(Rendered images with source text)
__________________________________________________
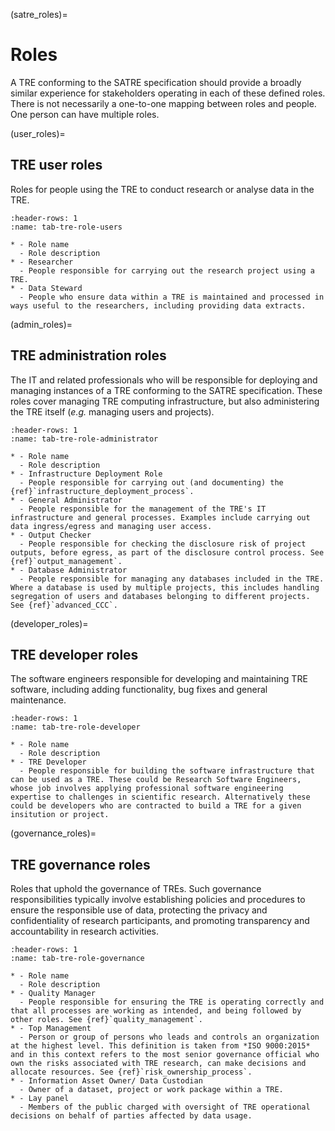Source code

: (satre_roles)=

# Roles

A TRE conforming to the SATRE specification should provide a broadly similar experience for stakeholders operating in each of these defined roles.
There is not necessarily a one-to-one mapping between roles and people.
One person can have multiple roles.

(user_roles)=

## TRE user roles

Roles for people using the TRE to conduct research or analyse data in the TRE.

<!-- The document will explain that user experience of the platform and associated documentation should feel similar across TREs conforming to SATRE specification. -->

```{list-table}
:header-rows: 1
:name: tab-tre-role-users

* - Role name
  - Role description
* - Researcher
  - People responsible for carrying out the research project using a TRE.
* - Data Steward
  - People who ensure data within a TRE is maintained and processed in ways useful to the researchers, including providing data extracts.

```

(admin_roles)=

## TRE administration roles

The IT and related professionals who will be responsible for deploying and managing instances of a TRE conforming to the SATRE specification.
These roles cover managing TRE computing infrastructure, but also administering the TRE itself (_e.g._ managing users and projects).

<!-- The document will explain that SATRE conforming TREs should have documentation and infrastructure deployment code/apps that conform to software engineering best practices, which are also defined here, making them "simple" for an IT professional to follow; troubleshooting steps included. -->

```{list-table}
:header-rows: 1
:name: tab-tre-role-administrator

* - Role name
  - Role description
* - Infrastructure Deployment Role
  - People responsible for carrying out (and documenting) the {ref}`infrastructure_deployment_process`.
* - General Administrator
  - People responsible for the management of the TRE's IT infrastructure and general processes. Examples include carrying out data ingress/egress and managing user access.
* - Output Checker
  - People responsible for checking the disclosure risk of project outputs, before egress, as part of the disclosure control process. See {ref}`output_management`.
* - Database Administrator
  - People responsible for managing any databases included in the TRE. Where a database is used by multiple projects, this includes handling segregation of users and databases belonging to different projects. See {ref}`advanced_CCC`.
```

(developer_roles)=

## TRE developer roles

The software engineers responsible for developing and maintaining TRE software, including adding functionality, bug fixes and general maintenance.

<!-- The document will explain recommended practices suitable for developing a software of this complexity and reference learnings from existing TRE developers. -->

```{list-table}
:header-rows: 1
:name: tab-tre-role-developer

* - Role name
  - Role description
* - TRE Developer
  - People responsible for building the software infrastructure that can be used as a TRE. These could be Research Software Engineers, whose job involves applying professional software engineering expertise to challenges in scientific research. Alternatively these could be developers who are contracted to build a TRE for a given insitution or project.
```

(governance_roles)=

## TRE governance roles

Roles that uphold the governance of TREs.
Such governance responsibilities typically involve establishing policies and procedures to ensure the responsible use of data, protecting the privacy and confidentiality of research participants, and promoting transparency and accountability in research activities.

```{list-table}
:header-rows: 1
:name: tab-tre-role-governance

* - Role name
  - Role description
* - Quality Manager
  - People responsible for ensuring the TRE is operating correctly and that all processes are working as intended, and being followed by other roles. See {ref}`quality_management`.
* - Top Management
  - Person or group of persons who leads and controls an organization at the highest level. This definition is taken from *ISO 9000:2015* and in this context refers to the most senior governance official who own the risks associated with TRE research, can make decisions and allocate resources. See {ref}`risk_ownership_process`.
* - Information Asset Owner/ Data Custodian
  - Owner of a dataset, project or work package within a TRE.
* - Lay panel
  - Members of the public charged with oversight of TRE operational decisions on behalf of parties affected by data usage.

```
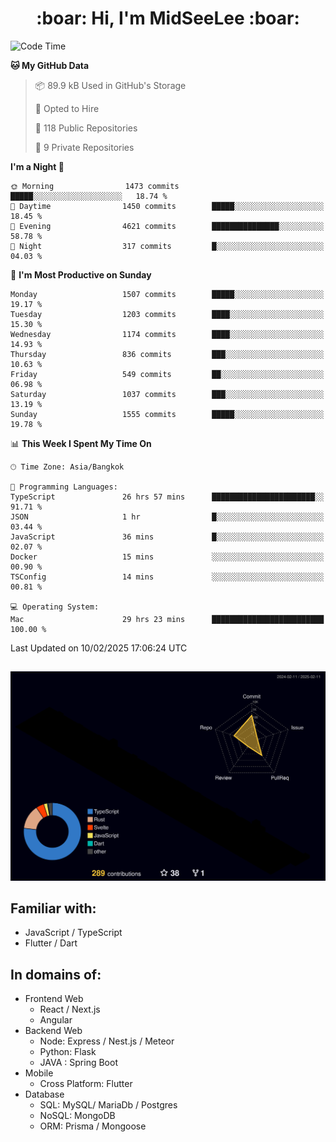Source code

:<h1 align="center"> :boar: Hi, I'm MidSeeLee :boar:</h1>
 
<!--START_SECTION:waka-->
![Code Time](http://img.shields.io/badge/Code%20Time-2%2C474%20hrs%2033%20mins-blue)

**🐱 My GitHub Data** 

> 📦 89.9 kB Used in GitHub's Storage 
 > 
> 💼 Opted to Hire
 > 
> 📜 118 Public Repositories 
 > 
> 🔑 9 Private Repositories 
 > 
**I'm a Night 🦉** 

```text
🌞 Morning                1473 commits        █████░░░░░░░░░░░░░░░░░░░░   18.74 % 
🌆 Daytime                1450 commits        █████░░░░░░░░░░░░░░░░░░░░   18.45 % 
🌃 Evening                4621 commits        ███████████████░░░░░░░░░░   58.78 % 
🌙 Night                  317 commits         █░░░░░░░░░░░░░░░░░░░░░░░░   04.03 % 
```
📅 **I'm Most Productive on Sunday** 

```text
Monday                   1507 commits        █████░░░░░░░░░░░░░░░░░░░░   19.17 % 
Tuesday                  1203 commits        ████░░░░░░░░░░░░░░░░░░░░░   15.30 % 
Wednesday                1174 commits        ████░░░░░░░░░░░░░░░░░░░░░   14.93 % 
Thursday                 836 commits         ███░░░░░░░░░░░░░░░░░░░░░░   10.63 % 
Friday                   549 commits         ██░░░░░░░░░░░░░░░░░░░░░░░   06.98 % 
Saturday                 1037 commits        ███░░░░░░░░░░░░░░░░░░░░░░   13.19 % 
Sunday                   1555 commits        █████░░░░░░░░░░░░░░░░░░░░   19.78 % 
```


📊 **This Week I Spent My Time On** 

```text
🕑︎ Time Zone: Asia/Bangkok

💬 Programming Languages: 
TypeScript               26 hrs 57 mins      ███████████████████████░░   91.71 % 
JSON                     1 hr                █░░░░░░░░░░░░░░░░░░░░░░░░   03.44 % 
JavaScript               36 mins             █░░░░░░░░░░░░░░░░░░░░░░░░   02.07 % 
Docker                   15 mins             ░░░░░░░░░░░░░░░░░░░░░░░░░   00.90 % 
TSConfig                 14 mins             ░░░░░░░░░░░░░░░░░░░░░░░░░   00.81 % 

💻 Operating System: 
Mac                      29 hrs 23 mins      █████████████████████████   100.00 % 
```


 Last Updated on 10/02/2025 17:06:24 UTC
<!--END_SECTION:waka-->

##

![](./profile-3d-contrib/profile-night-rainbow.svg)

## Familiar with:
- JavaScript / TypeScript
- Flutter / Dart

## In domains of:
- Frontend Web
  - React / Next.js
  - Angular
- Backend Web
  - Node: Express / Nest.js / Meteor
  - Python: Flask
  - JAVA : Spring Boot
- Mobile
  - Cross Platform: Flutter
- Database
  - SQL: MySQL/ MariaDb / Postgres
  - NoSQL: MongoDB
  - ORM: Prisma / Mongoose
__________________________________________________
Search the entries above for the string "Repositories", and report each line where it occurs.

OUTPUT BELOW
> 📜 118 Public Repositories 
> 🔑 9 Private Repositories 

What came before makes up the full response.